Can you tell us a little about your publishing journey?

Originally my novel Lover in Law was taken on by a top literary agent here in the UK who felt confident they would be able to secure me a good two-book deal. Sadly that deal failed to materialize and disillusioned I shoved my manuscript onto my bookshelf to gather dust. But when EL James had such success self-publishing 50 Shades, I decided that I would have a go too. And I haven’t regretted it for a minute. Self-publishing is very empowering – it’s wonderful as an author to have such control and to cut out the middle-man.

What lessons do you feel you learned about the publishing industry?

It’s been a very steep learning curve, but I now realize that the whole face of traditional publishing has changed. And it’s continuing to evolve at a rapid rate. Now that authors can create their own fairly inexpensive ‘print-on-demand’ paperbacks through outfits like Amazon’s Create Space, they feel like ‘proper’ regular authors. But anyhow, in my opinion, I’ve now learned that the future is really in e-books, not paperbacks. . That’s where the author stands an actual chance of making money for a living.

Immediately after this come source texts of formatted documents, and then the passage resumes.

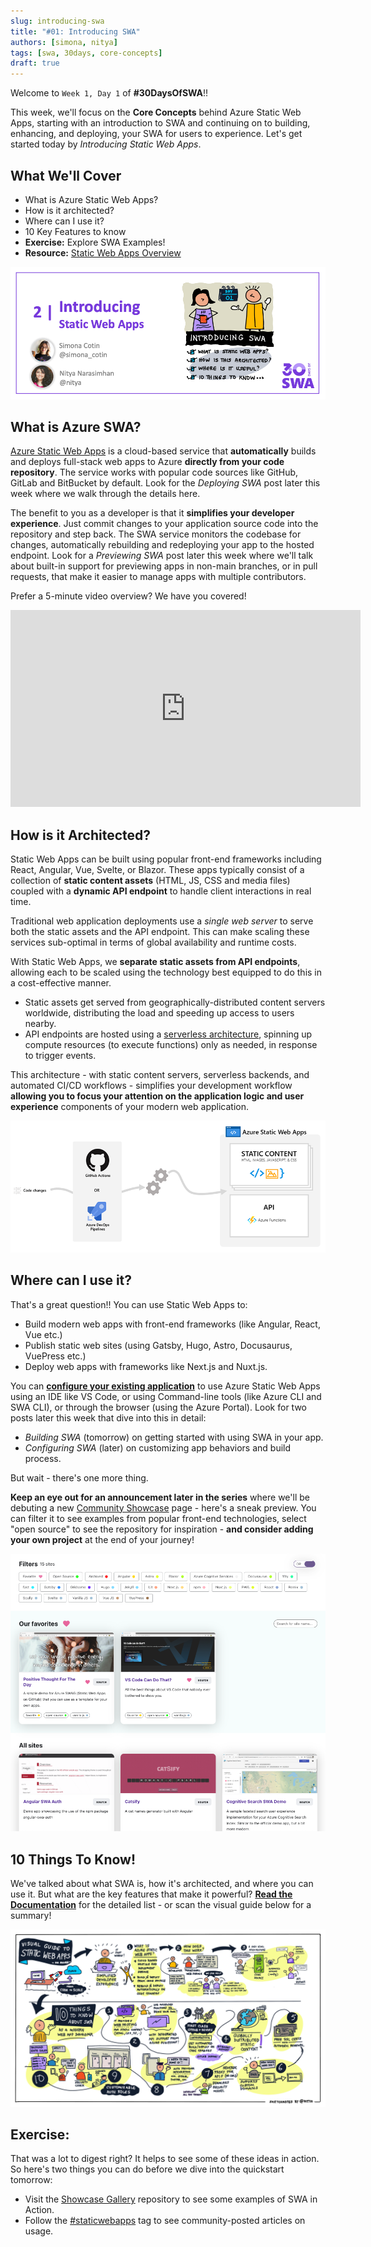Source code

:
 ```yaml
---
slug: introducing-swa
title: "#01: Introducing SWA"
authors: [simona, nitya]
tags: [swa, 30days, core-concepts]
draft: true
---
```


Welcome to `Week 1, Day 1` of **#30DaysOfSWA**!! 

This week, we'll focus on the **Core Concepts** behind Azure Static Web Apps, starting with an introduction to SWA and continuing on to building, enhancing, and deploying, your SWA for users to experience. Let's get started today by _Introducing Static Web Apps_.


## What We'll Cover
 * What is Azure Static Web Apps?
 * How is it architected?
 * Where can I use it?
 * 10 Key Features to know
 * **Exercise:** Explore SWA Examples!
 * **Resource:** [Static Web Apps Overview](https://docs.microsoft.com/en-us/azure/static-web-apps/overview)

![](../static/img/series/01-banner.png)

## What is Azure SWA?

[Azure Static Web Apps](https://docs.microsoft.com/en-us/azure/static-web-apps/overview) is a cloud-based service that **automatically** builds and deploys full-stack web apps to Azure **directly from your code repository**. The service works with popular code sources like GitHub, GitLab and BitBucket by default. Look for the _Deploying SWA_ post later this week where we walk through the details here.

The benefit to you as a developer is that it **simplifies your developer experience**. Just commit changes to your application source code into the repository and step back. The SWA service monitors the codebase for changes, automatically rebuilding and redeploying your app to the hosted endpoint. Look for a _Previewing SWA_ post later this week where we'll talk about built-in support for previewing apps in non-main branches, or in pull requests, that make it easier to manage apps with multiple contributors.

Prefer a 5-minute video overview? We have you covered!

<iframe width="560" height="315" src="https://aka.ms/docs/player?show=azure-tips-and-tricks-static-web-apps&ep=what-is-azure-static-web-apps-and-what-can-it-be-used-for-1-of-16--azure-tips-and-tricks-static-web-"  frameborder="0" ></iframe>

## How is it Architected?

Static Web Apps can be built using popular front-end frameworks including React, Angular, Vue, Svelte, or Blazor. These apps typically consist of a collection of **static content assets** (HTML, JS, CSS and media files) coupled with a **dynamic API endpoint** to handle client interactions in real time.

Traditional web application deployments use a _single web server_ to serve both the static assets and the API endpoint. This can make scaling these services sub-optimal in terms of global availability and runtime costs.

With Static Web Apps, we **separate static assets from API endpoints**, allowing each to be scaled using the technology best equipped to do this in a cost-effective manner.
 * Static assets get served from geographically-distributed content servers worldwide, distributing the load and speeding up access to users nearby.
 * API endpoints are hosted using a [serverless architecture](https://docs.microsoft.com/en-us/azure/azure-functions/functions-overview), spinning up compute resources (to execute functions) only as needed, in response to trigger events.

This architecture - with static content servers, serverless backends, and automated CI/CD workflows - simplifies your development workflow **allowing you to focus your attention on the application logic and user experience** components of your modern web application.


![](../static/img/series/01-swa-overview.png)

## Where can I use it?

That's a great question!! You can use Static Web Apps to:
 * Build modern web apps with front-end frameworks (like Angular, React, Vue etc.)
 * Publish static web sites (using Gatsby, Hugo, Astro, Docusaurus, VuePress etc.)
 * Deploy web apps with frameworks like Next.js and Nuxt.js.

You can [**configure your existing application**](https://docs.microsoft.com/en-us/azure/static-web-apps/front-end-frameworks) to use Azure Static Web Apps using an IDE like VS Code, or using Command-line tools (like Azure CLI and SWA CLI), or through the browser (using the Azure Portal). Look for two posts later this week that dive into this in detail:
 * _Building SWA_ (tomorrow) on getting started with using SWA in your app.
 * _Configuring SWA_ (later) on customizing app behaviors and build process.

But wait - there's one more thing. 

**Keep an eye out for an announcement later in the series** where we'll be debuting a new [Community Showcase](/showcase) page - here's a sneak preview. You can filter it to see examples from popular front-end technologies, select "open source" to see the repository for inspiration - **and consider adding your own project** at the end of your journey!

![](../static/img/swa-showcase.png)


## 10 Things To Know!

We've talked about what SWA is, how it's architected, and where you can use it. But what are the key features that make it powerful? [**Read the Documentation**](https://docs.microsoft.com/en-us/azure/static-web-apps/overview#key-features) for the detailed list - or scan the visual guide below for a summary!

![](../static/img/series/01-ten-things.png)



## Exercise:

That was a lot to digest right?  It helps to see some of these ideas in action. So here's two things you can do before we dive into the quickstart tomorrow:

 * Visit the [Showcase Gallery](https://github.com/microsoft/static-web-apps-gallery-code-samples) repository to see some examples of SWA in Action.
 * Follow the [#staticwebapps](https://dev.to/t/staticwebapps) tag to see community-posted articles on usage.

If you had the chance to change something regarding how you got published, what would you change?

Well, ok, if I’m going to be a dreamer, then I guess that Penguin would have taken on my first novel and in having the huge marketing weight of a leading publisher behind my book, no doubt it would have probably sold far better………………………..but my dream didn’t happen, so I’m happy with my Plan B!

Did you credit any person or organization with helping you get published?

I credit my husband’s support! Because it’s been such a steep learning curve (especially the need to learn how to market your book as well as write it) it was great to have him look after the children a little more than he might have, freeing me up to spend more time focusing on making the book a success.

What’s the best advice you can give to aspiring authors?

Don’t give up! It’s worth all the blood, sweat and tears (and sleepless nights as a plotline writes itself in your head) the moment you have that pretty little paperback in your hand with your name on it. Or the moment someone tells you how much your book has touched them.